Generating all permutations from a regexp

BJörn Lindqvist

unread,

Dec 22, 2006, 9:30:11 AM12/22/06

to pytho...@python.org

With regexps you can search for strings matching it. For example,
given the regexp: "foobar\d\d\d". "foobar123" would match. I want to
do the reverse, from a regexp generate all strings that could match
it.

The regexp: "[A-Z]{3}\d{3}" should generate the strings "AAA000",
"AAA001", "AAA002" ... "AAB000", "AAB001" ... "ZZZ999".

Is this possible to do? Obviously, for some regexps the set of matches
is unbounded (a list of everything that matches "*" would be very
unpractical), but how would you do it for simple regexps like the one
above?

--
mvh Björn

Fredrik Lundh

unread,

Dec 22, 2006, 11:04:04 AM12/22/06

to pytho...@python.org

BJörn Lindqvist wrote:

here's a start:

http://mail.python.org/pipermail/python-list/2001-August/102739.html

(the above generates *some* strings, not all, but the approach it uses
can be generalized).

</F>

Nick Craig-Wood

unread,

Dec 22, 2006, 1:30:05 PM12/22/06

to

A regular expression matcher uses a state machine to match strings.

What you want to do is do a traversal through that state machine
generating all possible matches at each point.

Luckily the python regexp matcher is written in python, so you have
access to the state machine directly if you want.

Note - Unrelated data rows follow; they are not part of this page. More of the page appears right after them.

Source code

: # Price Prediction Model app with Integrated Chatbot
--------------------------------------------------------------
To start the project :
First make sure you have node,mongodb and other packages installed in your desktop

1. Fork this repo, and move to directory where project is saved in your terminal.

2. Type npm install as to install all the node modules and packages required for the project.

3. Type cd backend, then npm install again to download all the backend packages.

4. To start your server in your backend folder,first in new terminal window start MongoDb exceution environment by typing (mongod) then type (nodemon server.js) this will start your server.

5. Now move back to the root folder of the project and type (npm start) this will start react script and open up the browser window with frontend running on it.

Take a look at sre*.py in the python library and you might be able to
work out what to do! I had a brief look myself, and it
looked... complicated!

--
Nick Craig-Wood <ni...@craig-wood.com> -- http://www.craig-wood.com/nick

Fredrik Lundh

unread,

Dec 22, 2006, 1:46:45 PM12/22/06

to pytho...@python.org

Nick Craig-Wood wrote:

> A regular expression matcher uses a state machine to match strings.

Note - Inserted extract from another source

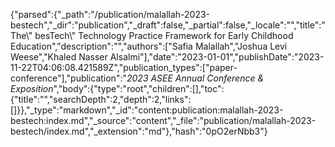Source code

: {"parsed":{"_path":"/publication/malallah-2023-bestech","_dir":"publication","_draft":false,"_partial":false,"_locale":"","title":"The\\\" besTech\\\" Technology Practice Framework for Early Childhood Education","description":"","authors":["Safia Malallah","Joshua Levi Weese","Khaled Nasser Alsalmi"],"date":"2023-01-01","publishDate":"2023-11-22T04:06:08.421589Z","publication_types":["paper-conference"],"publication":"*2023 ASEE Annual Conference & Exposition*","body":{"type":"root","children":[],"toc":{"title":"","searchDepth":2,"depth":2,"links":[]}},"_type":"markdown","_id":"content:publication:malallah-2023-bestech:index.md","_source":"content","_file":"publication/malallah-2023-bestech/index.md","_extension":"md"},"hash":"0pO2erNbb3"}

unless it's the kind of regular expression matcher that doesn't use a
state machine, like the one in Python.

</F>

Paul McGuire

unread,

Dec 22, 2006, 10:39:55 PM12/22/06

to

On Dec 22, 8:30 am, "BJörn Lindqvist" <bjou...@gmail.com> wrote:
> With regexps you can search for strings matching it. For example,
> given the regexp: "foobar\d\d\d". "foobar123" would match. I want to
> do the reverse, from a regexp generate all strings that could match
> it.
>
> The regexp: "[A-Z]{3}\d{3}" should generate the strings "AAA000",
> "AAA001", "AAA002" ... "AAB000", "AAB001" ... "ZZZ999".
>
> Is this possible to do?

Here is a first cut at your problem
(http://pyparsing-public.wikispaces.com/space/showimage/invRegex.py).
I used pyparsing to identify repeatable ranges within a regex, then
attached generator-generating classes to parse actions for each type of
regex element. Some limitations:
- unbounded '*' and '+' repetition is not allowed
- only supports \d, \w, and \s macros

Here are the test cases in the program that generate the expected list
of permutations:
[A-E]
[A-D]{3}
X[A-C]{3}Y
X[A-C]{3}\(
X\d
[A-C]\s[A-C]\s[A-C]
[A-C]\s?[A-C][A-C]
[A-C]\s([A-C][A-C])
[A-C]\s([A-C][A-C])?
[A-C]{2}\d{2}

Nick Craig-Wood

unread,

Dec 23, 2006, 1:32:46 AM12/23/06

to

Ah! Well that is outside of my experience then... I've only really
studied the matchers produced by flex before. Apologies for the
mis-information!

Chris Johnson

unread,

Dec 23, 2006, 7:23:09 AM12/23/06

to

For a very small number of characters, it would be feasible. For any
finite number of characters, it would be possible (though it wouldn't
take much to take longer than the age of the universe). For reference,
in your simple example, you have 17,576,000 matching strings.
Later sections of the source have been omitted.